**Exercise aim**
Scan the records beneath this line for the line holding "### 8.1 Outline" and the line holding "- Append Verification", then transcribe exactly those two and all lines between.

—————

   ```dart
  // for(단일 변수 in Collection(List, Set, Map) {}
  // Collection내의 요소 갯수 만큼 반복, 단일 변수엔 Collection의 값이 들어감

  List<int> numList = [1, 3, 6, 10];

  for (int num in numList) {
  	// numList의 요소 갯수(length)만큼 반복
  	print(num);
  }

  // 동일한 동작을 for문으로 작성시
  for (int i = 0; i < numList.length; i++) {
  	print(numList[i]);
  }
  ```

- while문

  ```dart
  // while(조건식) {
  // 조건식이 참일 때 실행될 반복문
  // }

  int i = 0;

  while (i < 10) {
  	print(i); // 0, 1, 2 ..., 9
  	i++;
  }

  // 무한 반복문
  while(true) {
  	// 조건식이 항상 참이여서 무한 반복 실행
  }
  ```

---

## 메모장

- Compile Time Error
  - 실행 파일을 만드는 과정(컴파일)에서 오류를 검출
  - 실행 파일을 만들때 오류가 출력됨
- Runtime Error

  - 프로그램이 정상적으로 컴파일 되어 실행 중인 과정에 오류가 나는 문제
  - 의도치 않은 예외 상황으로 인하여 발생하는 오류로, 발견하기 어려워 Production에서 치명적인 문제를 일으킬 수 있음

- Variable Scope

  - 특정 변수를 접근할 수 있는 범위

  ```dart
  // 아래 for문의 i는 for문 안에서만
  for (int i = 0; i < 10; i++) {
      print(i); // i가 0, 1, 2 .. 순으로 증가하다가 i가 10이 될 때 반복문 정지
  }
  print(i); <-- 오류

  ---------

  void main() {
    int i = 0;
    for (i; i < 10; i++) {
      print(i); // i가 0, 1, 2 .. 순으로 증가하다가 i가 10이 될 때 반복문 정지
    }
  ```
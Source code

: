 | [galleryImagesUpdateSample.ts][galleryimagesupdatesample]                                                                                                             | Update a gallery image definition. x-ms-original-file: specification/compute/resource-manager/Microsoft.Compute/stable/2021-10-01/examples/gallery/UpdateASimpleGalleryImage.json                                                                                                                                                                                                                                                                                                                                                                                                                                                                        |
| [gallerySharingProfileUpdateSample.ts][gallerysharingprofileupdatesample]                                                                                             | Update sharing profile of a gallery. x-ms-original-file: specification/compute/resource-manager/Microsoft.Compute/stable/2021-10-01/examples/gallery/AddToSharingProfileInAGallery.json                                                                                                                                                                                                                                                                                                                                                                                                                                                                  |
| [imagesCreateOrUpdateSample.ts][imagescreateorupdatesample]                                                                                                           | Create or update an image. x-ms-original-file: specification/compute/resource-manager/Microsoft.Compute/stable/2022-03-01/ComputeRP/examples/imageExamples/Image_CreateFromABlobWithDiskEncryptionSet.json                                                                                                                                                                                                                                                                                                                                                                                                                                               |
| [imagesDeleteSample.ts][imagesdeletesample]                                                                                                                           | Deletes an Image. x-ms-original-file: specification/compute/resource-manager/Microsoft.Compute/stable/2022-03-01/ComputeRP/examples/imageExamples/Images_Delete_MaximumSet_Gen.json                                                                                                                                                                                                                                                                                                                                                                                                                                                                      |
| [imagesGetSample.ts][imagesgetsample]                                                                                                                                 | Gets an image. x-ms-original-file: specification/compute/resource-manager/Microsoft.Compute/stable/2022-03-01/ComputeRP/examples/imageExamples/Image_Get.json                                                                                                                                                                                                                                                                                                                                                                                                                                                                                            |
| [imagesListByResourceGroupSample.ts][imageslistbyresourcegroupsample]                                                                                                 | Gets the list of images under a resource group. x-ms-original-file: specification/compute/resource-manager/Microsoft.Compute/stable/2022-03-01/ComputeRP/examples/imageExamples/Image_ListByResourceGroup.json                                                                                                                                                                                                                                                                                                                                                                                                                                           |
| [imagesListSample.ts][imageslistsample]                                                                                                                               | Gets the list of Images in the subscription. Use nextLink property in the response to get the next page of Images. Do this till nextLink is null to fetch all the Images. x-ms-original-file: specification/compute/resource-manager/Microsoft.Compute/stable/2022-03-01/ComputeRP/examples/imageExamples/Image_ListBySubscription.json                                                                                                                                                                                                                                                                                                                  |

—————

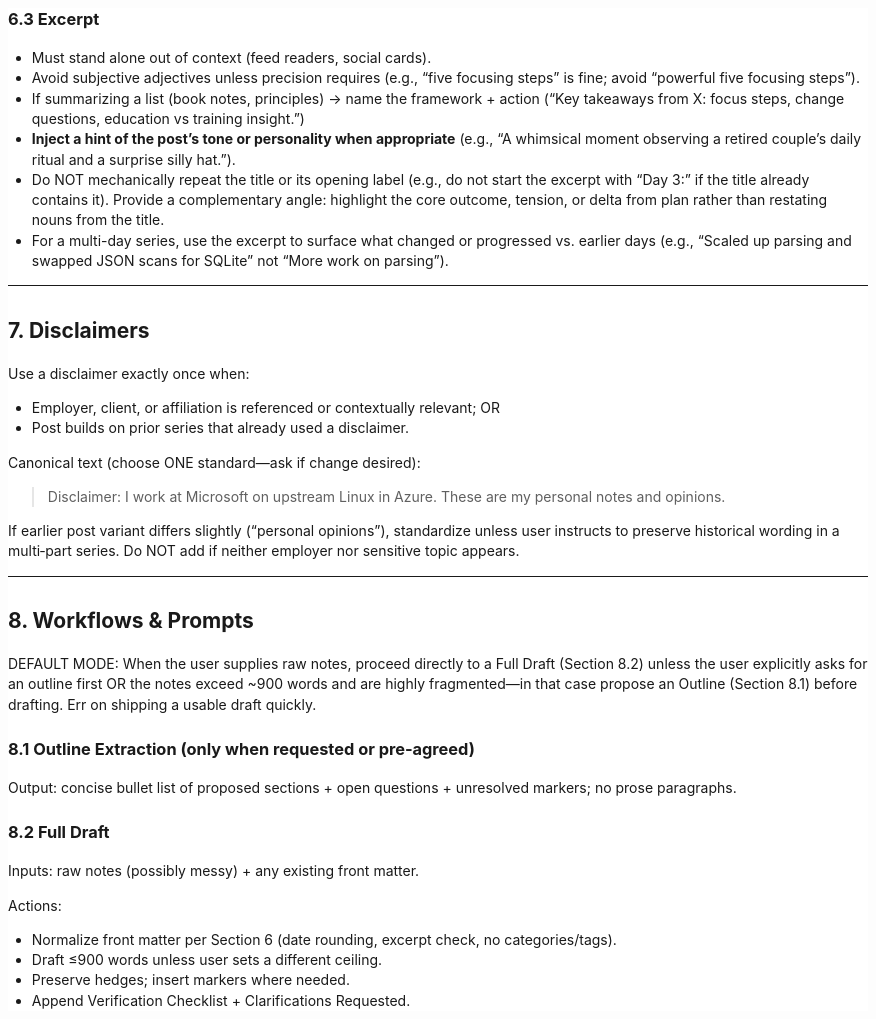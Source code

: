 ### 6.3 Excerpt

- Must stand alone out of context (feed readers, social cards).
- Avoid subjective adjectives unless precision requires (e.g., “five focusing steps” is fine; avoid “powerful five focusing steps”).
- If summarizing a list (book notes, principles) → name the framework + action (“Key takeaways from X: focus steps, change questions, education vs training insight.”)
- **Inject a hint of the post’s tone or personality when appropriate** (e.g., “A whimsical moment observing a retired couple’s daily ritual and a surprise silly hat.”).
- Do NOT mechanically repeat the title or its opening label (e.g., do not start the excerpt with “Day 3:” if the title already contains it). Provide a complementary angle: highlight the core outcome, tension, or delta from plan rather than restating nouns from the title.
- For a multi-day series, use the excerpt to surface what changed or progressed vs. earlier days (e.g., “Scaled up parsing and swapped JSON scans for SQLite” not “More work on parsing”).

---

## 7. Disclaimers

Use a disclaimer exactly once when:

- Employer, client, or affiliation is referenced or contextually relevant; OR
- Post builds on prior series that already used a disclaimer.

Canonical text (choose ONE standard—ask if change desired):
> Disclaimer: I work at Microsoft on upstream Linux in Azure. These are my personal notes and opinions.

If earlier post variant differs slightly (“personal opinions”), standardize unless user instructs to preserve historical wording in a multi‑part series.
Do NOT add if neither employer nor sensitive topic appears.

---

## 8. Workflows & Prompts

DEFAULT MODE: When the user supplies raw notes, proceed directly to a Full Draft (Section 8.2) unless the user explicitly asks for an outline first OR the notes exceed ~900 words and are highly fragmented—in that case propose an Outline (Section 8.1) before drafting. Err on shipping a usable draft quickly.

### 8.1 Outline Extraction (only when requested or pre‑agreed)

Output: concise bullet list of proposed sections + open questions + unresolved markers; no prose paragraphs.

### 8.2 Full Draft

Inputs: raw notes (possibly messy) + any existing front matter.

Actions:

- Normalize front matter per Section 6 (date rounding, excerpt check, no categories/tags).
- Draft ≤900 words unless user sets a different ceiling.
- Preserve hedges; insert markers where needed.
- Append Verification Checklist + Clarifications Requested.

—————

**Task answer**
### 8.1 Outline Extraction (only when requested or pre‑agreed)

Output: concise bullet list of proposed sections + open questions + unresolved markers; no prose paragraphs.

### 8.2 Full Draft

Inputs: raw notes (possibly messy) + any existing front matter.

Actions:

- Normalize front matter per Section 6 (date rounding, excerpt check, no categories/tags).
- Draft ≤900 words unless user sets a different ceiling.
- Preserve hedges; insert markers where needed.
- Append Verification Checklist + Clarifications Requested.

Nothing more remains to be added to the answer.